▶ What is needed: Go through the records and count every line that holds "require". Only the number belongs in the reply.

▶ Supplied records:
►

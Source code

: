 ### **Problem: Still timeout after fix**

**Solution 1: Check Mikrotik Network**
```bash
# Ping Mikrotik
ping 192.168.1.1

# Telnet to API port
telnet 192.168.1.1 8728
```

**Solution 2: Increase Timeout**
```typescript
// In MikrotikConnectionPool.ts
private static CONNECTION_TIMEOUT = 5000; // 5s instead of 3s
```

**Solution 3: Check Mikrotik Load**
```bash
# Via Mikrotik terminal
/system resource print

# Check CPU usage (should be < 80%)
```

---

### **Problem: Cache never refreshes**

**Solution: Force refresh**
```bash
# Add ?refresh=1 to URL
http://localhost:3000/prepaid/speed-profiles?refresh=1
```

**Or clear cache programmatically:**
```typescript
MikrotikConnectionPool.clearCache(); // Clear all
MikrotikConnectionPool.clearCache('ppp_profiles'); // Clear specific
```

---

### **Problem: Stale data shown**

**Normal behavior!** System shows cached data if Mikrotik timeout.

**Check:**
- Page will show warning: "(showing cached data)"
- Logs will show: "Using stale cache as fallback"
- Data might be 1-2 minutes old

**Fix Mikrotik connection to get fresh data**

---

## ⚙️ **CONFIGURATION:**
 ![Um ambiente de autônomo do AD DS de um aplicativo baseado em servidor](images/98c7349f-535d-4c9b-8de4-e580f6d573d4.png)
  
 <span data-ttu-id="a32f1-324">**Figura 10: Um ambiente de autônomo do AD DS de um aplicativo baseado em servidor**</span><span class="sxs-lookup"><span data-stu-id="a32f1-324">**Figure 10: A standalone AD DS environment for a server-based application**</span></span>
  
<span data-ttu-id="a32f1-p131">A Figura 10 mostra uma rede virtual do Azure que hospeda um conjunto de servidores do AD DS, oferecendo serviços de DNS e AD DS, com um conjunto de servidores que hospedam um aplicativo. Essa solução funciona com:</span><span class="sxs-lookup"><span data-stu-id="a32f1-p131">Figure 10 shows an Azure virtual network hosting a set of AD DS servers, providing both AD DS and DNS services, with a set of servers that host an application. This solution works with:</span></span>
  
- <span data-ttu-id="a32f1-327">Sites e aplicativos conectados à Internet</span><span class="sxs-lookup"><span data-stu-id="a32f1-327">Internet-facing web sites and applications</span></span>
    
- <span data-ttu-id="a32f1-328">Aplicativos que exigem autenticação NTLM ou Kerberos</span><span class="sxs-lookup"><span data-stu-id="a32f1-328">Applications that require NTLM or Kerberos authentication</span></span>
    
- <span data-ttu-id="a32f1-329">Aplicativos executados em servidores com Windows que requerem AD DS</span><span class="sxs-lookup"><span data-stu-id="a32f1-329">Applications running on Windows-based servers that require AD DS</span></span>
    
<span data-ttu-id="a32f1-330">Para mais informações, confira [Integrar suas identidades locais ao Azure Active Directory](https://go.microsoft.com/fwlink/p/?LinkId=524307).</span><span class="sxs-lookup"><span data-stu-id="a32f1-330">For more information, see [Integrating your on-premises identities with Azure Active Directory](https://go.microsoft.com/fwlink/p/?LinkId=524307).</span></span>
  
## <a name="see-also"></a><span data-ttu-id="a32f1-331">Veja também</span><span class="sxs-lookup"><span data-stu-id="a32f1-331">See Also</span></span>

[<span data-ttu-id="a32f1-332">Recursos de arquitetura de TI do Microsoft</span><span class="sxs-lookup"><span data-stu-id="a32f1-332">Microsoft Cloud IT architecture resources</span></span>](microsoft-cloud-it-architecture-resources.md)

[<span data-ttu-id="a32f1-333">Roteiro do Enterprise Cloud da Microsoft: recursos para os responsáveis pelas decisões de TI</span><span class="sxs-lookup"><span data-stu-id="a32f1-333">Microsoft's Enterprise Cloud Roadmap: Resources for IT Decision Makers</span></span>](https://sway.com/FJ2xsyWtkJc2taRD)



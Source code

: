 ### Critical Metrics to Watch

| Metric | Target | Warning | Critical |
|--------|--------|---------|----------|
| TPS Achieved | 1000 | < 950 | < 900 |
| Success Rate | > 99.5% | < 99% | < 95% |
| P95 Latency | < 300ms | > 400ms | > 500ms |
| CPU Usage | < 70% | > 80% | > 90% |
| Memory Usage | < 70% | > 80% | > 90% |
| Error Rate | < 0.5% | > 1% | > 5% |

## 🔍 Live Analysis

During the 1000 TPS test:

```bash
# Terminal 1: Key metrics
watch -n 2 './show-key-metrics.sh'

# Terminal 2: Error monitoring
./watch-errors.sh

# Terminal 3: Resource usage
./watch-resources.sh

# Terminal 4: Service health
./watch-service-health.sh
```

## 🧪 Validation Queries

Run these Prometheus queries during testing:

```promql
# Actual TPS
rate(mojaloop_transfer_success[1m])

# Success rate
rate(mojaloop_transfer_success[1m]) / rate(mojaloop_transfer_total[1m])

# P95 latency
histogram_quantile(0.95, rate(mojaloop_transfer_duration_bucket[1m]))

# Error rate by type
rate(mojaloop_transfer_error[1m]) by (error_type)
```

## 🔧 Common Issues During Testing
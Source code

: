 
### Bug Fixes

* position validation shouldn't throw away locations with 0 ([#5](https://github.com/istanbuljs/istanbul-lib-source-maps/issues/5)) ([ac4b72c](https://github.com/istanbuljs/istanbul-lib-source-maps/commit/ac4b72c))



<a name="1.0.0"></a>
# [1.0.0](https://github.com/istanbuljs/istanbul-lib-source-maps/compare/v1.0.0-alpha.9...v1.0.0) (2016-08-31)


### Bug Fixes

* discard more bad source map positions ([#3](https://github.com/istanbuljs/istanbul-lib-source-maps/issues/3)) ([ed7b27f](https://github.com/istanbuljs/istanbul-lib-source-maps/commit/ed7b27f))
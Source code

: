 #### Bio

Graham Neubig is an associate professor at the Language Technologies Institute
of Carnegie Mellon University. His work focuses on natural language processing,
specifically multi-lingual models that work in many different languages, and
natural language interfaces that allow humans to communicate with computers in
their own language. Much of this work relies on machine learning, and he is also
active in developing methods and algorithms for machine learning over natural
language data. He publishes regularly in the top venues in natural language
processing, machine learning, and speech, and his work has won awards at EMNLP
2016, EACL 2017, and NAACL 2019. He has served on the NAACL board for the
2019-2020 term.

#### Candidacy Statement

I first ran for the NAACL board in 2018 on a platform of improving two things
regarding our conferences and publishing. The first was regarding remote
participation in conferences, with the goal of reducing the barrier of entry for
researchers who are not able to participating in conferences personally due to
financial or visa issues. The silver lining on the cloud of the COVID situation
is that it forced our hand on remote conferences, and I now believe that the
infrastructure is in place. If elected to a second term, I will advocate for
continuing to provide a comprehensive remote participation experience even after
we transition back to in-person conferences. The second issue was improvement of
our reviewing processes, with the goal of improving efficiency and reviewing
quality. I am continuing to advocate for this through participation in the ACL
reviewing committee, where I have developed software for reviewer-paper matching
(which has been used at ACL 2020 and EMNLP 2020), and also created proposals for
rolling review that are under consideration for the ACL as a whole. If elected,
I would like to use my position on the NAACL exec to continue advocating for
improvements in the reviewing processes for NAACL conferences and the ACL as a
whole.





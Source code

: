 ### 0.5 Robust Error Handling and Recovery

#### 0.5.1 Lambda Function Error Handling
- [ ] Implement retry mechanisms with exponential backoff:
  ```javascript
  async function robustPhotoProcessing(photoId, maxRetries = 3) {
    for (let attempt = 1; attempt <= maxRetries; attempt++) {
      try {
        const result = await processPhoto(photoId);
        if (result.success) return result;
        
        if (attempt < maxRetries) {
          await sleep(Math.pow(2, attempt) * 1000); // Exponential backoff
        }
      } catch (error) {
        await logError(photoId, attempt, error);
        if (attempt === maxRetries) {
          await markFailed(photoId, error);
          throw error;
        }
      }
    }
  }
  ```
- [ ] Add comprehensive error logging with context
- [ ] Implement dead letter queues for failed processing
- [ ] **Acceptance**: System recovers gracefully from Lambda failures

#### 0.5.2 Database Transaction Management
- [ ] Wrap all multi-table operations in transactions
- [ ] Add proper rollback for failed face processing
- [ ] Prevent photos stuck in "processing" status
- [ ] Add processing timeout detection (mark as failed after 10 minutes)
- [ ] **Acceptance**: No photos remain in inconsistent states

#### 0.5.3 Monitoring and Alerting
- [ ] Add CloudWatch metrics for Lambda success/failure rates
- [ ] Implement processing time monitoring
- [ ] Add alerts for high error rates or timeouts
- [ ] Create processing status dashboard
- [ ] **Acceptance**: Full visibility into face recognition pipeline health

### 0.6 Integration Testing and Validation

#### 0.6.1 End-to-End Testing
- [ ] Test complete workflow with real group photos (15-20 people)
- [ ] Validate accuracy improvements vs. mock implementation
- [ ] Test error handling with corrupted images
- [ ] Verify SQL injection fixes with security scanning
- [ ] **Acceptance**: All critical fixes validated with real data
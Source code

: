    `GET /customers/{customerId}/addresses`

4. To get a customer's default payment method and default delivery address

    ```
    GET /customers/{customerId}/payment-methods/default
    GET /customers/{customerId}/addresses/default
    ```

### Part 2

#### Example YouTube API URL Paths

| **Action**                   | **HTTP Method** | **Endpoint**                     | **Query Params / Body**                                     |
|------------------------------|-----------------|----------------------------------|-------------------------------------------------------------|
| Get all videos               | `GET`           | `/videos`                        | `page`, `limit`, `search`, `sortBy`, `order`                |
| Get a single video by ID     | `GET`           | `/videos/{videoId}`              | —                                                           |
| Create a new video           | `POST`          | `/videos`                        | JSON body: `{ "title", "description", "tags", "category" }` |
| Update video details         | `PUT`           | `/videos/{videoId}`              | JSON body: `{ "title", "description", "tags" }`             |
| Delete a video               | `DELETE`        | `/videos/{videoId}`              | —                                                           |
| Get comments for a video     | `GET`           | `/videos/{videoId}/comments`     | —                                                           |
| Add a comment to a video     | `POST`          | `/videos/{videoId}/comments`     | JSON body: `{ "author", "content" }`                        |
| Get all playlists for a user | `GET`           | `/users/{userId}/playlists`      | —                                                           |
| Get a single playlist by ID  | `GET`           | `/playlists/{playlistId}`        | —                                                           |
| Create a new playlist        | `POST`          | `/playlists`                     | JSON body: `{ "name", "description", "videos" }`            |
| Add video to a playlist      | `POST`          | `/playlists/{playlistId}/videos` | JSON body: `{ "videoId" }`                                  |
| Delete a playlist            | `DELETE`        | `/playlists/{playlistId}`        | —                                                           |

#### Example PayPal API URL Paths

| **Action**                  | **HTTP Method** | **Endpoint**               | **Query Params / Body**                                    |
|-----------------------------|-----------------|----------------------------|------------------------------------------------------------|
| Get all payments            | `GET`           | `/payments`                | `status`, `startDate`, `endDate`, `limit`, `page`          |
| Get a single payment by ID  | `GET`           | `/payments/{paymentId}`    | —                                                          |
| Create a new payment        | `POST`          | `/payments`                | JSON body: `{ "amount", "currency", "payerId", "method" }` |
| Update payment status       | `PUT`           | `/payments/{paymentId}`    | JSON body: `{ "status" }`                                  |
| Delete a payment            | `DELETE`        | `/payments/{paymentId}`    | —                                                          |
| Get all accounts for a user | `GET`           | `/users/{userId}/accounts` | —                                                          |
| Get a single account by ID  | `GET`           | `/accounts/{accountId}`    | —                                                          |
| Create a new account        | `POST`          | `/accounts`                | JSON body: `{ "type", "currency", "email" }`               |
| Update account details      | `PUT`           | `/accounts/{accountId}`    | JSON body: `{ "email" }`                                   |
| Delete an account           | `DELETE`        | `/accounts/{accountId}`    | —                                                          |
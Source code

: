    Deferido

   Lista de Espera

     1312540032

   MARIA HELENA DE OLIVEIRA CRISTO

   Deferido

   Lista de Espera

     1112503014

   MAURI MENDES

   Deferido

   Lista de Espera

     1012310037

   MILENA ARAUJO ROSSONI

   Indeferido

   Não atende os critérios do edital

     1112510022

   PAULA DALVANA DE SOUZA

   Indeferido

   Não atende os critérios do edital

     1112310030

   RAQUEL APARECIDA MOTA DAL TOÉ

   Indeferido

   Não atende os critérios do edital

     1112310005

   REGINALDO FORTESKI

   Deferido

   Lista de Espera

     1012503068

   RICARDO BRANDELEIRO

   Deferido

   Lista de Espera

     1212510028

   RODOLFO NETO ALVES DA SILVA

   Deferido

◄

▶ Problem solution: 2